Jeff Hirsch: I look for humility. It’s a key leadership quality, especially when taking feedback. If a founder can’t take input from investors or their team, it’s a bad sign. They won’t be able to grow as a leader, and that will hurt the company in the long run. I also pay attention to whether the founder can balance data-driven decisions with intuition. Data is crucial, but sometimes you don’t have all the data you want.
Jeff Hirsch: I follow Colin Powell’s rule—he talks about making decisions with 40-70% of the information. If you have less than 40%, you don’t have enough to act. If you wait for more than 70%, you’ve waited too long, and the opportunity is probably gone. Experience helps fill in the gaps when data is missing. It’s all about pattern recognition. The more you’ve seen, the better your intuition becomes, and that helps guide decision-making. That’s why it’s also so important to have diverse perspectives on your board—different experiences create different patterns, and that leads to better decisions.
Jeff Hirsch: When I first became a CEO, I thought board meetings would be these dynamic discussions where we’d solve all the company’s problems. But board meetings are really more about getting approvals and addressing specific points. What I found helpful was meeting with board members individually before the actual meeting. I’d go over everything I wanted to discuss, so by the time we got to the board meeting, they were aligned with the issues at hand. That allowed for more dynamic conversations and better decision-making. Founders should take that one-on-one time to really dig into the issues and get the most value from their board.
Jeff Hirsch: The key is to think from the board’s perspective. Don’t fill the deck with what you think they want to see—figure out what the board really cares about. They want a true picture of the company’s state, not just a "look at our numbers" presentation. Be prepared for real conversations, and focus on the areas where the board can provide valuable insight. Also, once you bring something up in a meeting—like your sales closing ratio—plan on talking about it again. If you highlight an issue, the board will expect updates at every meeting going forward, so make sure it's something worth discussing long-term.
Jeff Hirsch: I always tell people I promise two things: recognition and respect. No matter what, those are in my control. I don’t take credit for other people’s work, and I always make sure to acknowledge what others have done. Values need to be lived by leadership; otherwise, it destroys morale.
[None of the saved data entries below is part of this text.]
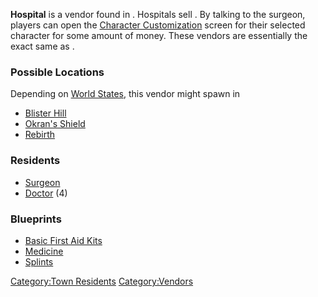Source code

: **Hospital** is a vendor found in [](Town_Overrides.md). Hospitals sell [](Medical_Items.md). By talking to the surgeon, players can
open the [Character Customization](Character_Customization.md "wikilink")
screen for their selected character for some amount of money. These
vendors are essentially the exact same as [](Holy_Hospital.md).

### Possible Locations

Depending on [World States](World_States.md "wikilink"), this vendor might
spawn in

- [Blister Hill](Blister_Hill.md "wikilink")
- [Okran's Shield](Okran's_Shield.md "wikilink")
- [Rebirth](Rebirth.md "wikilink")

### Residents

- [Surgeon](Surgeon.md "wikilink")
- [Doctor](Doctor.md "wikilink") (4)

### Blueprints

- [Basic First Aid Kits](Basic_First_Aid_Kits_(Tech).md "wikilink")
- [Medicine](Medicine_(Tech).md "wikilink")
- [Splints](Splints_(Tech).md "wikilink")

[Category:Town Residents](Category:Town_Residents "wikilink")
[Category:Vendors](Category:Vendors "wikilink")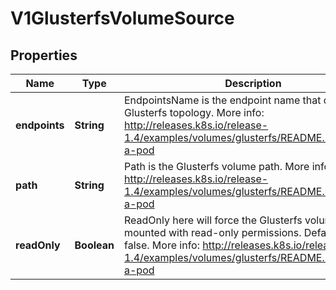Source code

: 
# V1GlusterfsVolumeSource

## Properties
Name | Type | Description | Notes
------------ | ------------- | ------------- | -------------
**endpoints** | **String** | EndpointsName is the endpoint name that details Glusterfs topology. More info: http://releases.k8s.io/release-1.4/examples/volumes/glusterfs/README.md#create-a-pod | 
**path** | **String** | Path is the Glusterfs volume path. More info: http://releases.k8s.io/release-1.4/examples/volumes/glusterfs/README.md#create-a-pod | 
**readOnly** | **Boolean** | ReadOnly here will force the Glusterfs volume to be mounted with read-only permissions. Defaults to false. More info: http://releases.k8s.io/release-1.4/examples/volumes/glusterfs/README.md#create-a-pod |  [optional]



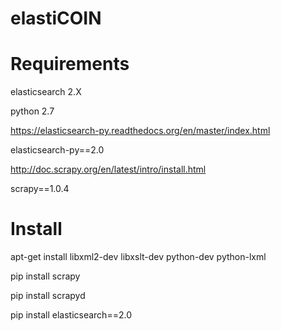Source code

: # elastiCOIN


Requirements
============
elasticsearch 2.X

python 2.7
 
https://elasticsearch-py.readthedocs.org/en/master/index.html

elasticsearch-py==2.0


http://doc.scrapy.org/en/latest/intro/install.html

scrapy==1.0.4



Install
=======

apt-get install libxml2-dev libxslt-dev python-dev python-lxml

pip install scrapy

pip install scrapyd

pip install elasticsearch==2.0
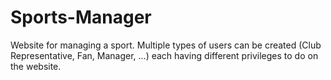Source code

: # Sports-Manager
Website for managing a sport. Multiple types of users can be created (Club Representative, Fan, Manager, ...) each having different privileges to do on the website.
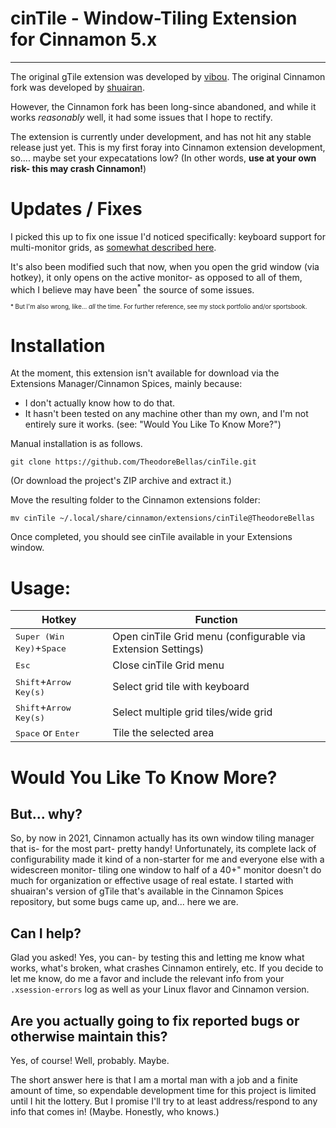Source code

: # cinTile - Window-Tiling Extension for Cinnamon 5.x
-----

The original gTile extension was developed by [vibou](https://github.com/vibou/vibou.gTile). The original Cinnamon fork was developed by [shuairan](https://github.com/shuairan/gTile). 

However, the Cinnamon fork has been long-since abandoned, and while it works *reasonably* well, it had some issues that I hope to rectify.

The extension is currently under development, and has not hit any stable release just yet. This is my first foray
into Cinnamon extension development, so.... maybe set your expecatations low? (In other words, **use at your own risk- this may crash Cinnamon!**)

# Updates / Fixes

I picked this up to fix one issue I'd noticed specifically: keyboard support for multi-monitor grids, as [somewhat described here](https://github.com/linuxmint/cinnamon-spices-extensions/issues/191). 

It's also been modified such that now, when you open the grid window (via hotkey), it only opens on the active monitor- as opposed to all of them, which I believe may have been<sup>*</sup> the source of some issues.

<sub><sub>* But I'm also wrong, like... *all* the time. For further reference, see my stock portfolio and/or sportsbook.</sub></sub>


# Installation

At the moment, this extension isn't available for download via the Extensions Manager/Cinnamon Spices, mainly because:

* I don't actually know how to do that.
* It hasn't been tested on any machine other than my own, and I'm not entirely sure it works. (see: "Would You Like To Know More?")

Manual installation is as follows.

	git clone https://github.com/TheodoreBellas/cinTile.git

(Or download the project's ZIP archive and extract it.)

Move the resulting folder to the Cinnamon extensions folder:

	mv cinTile ~/.local/share/cinnamon/extensions/cinTile@TheodoreBellas

Once completed, you should see cinTile available in your Extensions window.

# Usage:


| Hotkey      | Function    |
| ----------- | ----------- |
|<kbd>Super (Win Key)</kbd>+<kbd>Space</kbd> | Open cinTile Grid menu (configurable via Extension Settings) |
| <kbd>Esc</kbd> | Close cinTile Grid menu       |
| <kbd>Shift</kbd>+<kbd>Arrow Key(s)</kbd> | Select grid tile with keyboard |
| <kbd>Shift</kbd>+<kbd>Arrow Key(s)</kbd> | Select multiple grid tiles/wide grid |
| <kbd>Space</kbd> or <kbd>Enter</kbd> | Tile the selected area |

# Would You Like To Know More?


## But... why?

So, by now in 2021, Cinnamon actually has its own window tiling manager that is- for the most part- pretty handy! Unfortunately, its complete lack of configurability made it kind of a non-starter for me and everyone else with a widescreen monitor- tiling one window to half of a 40+" monitor doesn't do much for organization or effective usage of real estate. I started with shuairan's version of gTile that's available in the Cinnamon Spices repository, but some bugs came up, and... here we are.

## Can I help?

Glad you asked! Yes, you can- by testing this and letting me know what works, what's broken, what crashes Cinnamon entirely, etc. If you decide to let me know, do me a favor and include the relevant info from your `.xsession-errors` log as well as your Linux flavor and Cinnamon version.

## Are you actually going to fix reported bugs or otherwise maintain this?

Yes, of course! Well, probably. Maybe. 

The short answer here is that I am a mortal man with a job and a finite amount of time, so expendable development time for this project is limited until I hit the lottery. But I promise I'll try to at least address/respond to any info that comes in! (Maybe. Honestly, who knows.)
People need to feel proud of the culture they’re part of, and that only happens when leaders are authentic about their values and actions.
Jeff Hirsch: One of the most important things I learned is the value of over-communicating. I assumed smart people would just figure things out, but I learned that being explicit about direction and expectations produces much better results. I also used to send a "Monday Missive" email to the whole company every week. I’d include a few things that were going on, so everyone always felt in the loop. It’s easy to assume that because you’re living and breathing the company, everyone else knows what’s going on. But they don’t, and you need to make sure they do.
Jeff Hirsch: One of the most common leadership issues I’ve seen is founders refusing to adapt. They’ll stick to the mindset of "this is how we’ve always done it," even as markets and customers evolve. This resistance to change, despite input from smart people they've hired, becomes a major barrier to growth. Passion is important, but it can cloud judgment when founders believe their way is the only way—until it no longer works. Those who can self-reflect, embrace new ideas, and adapt are the ones who succeed in taking their businesses to the next level.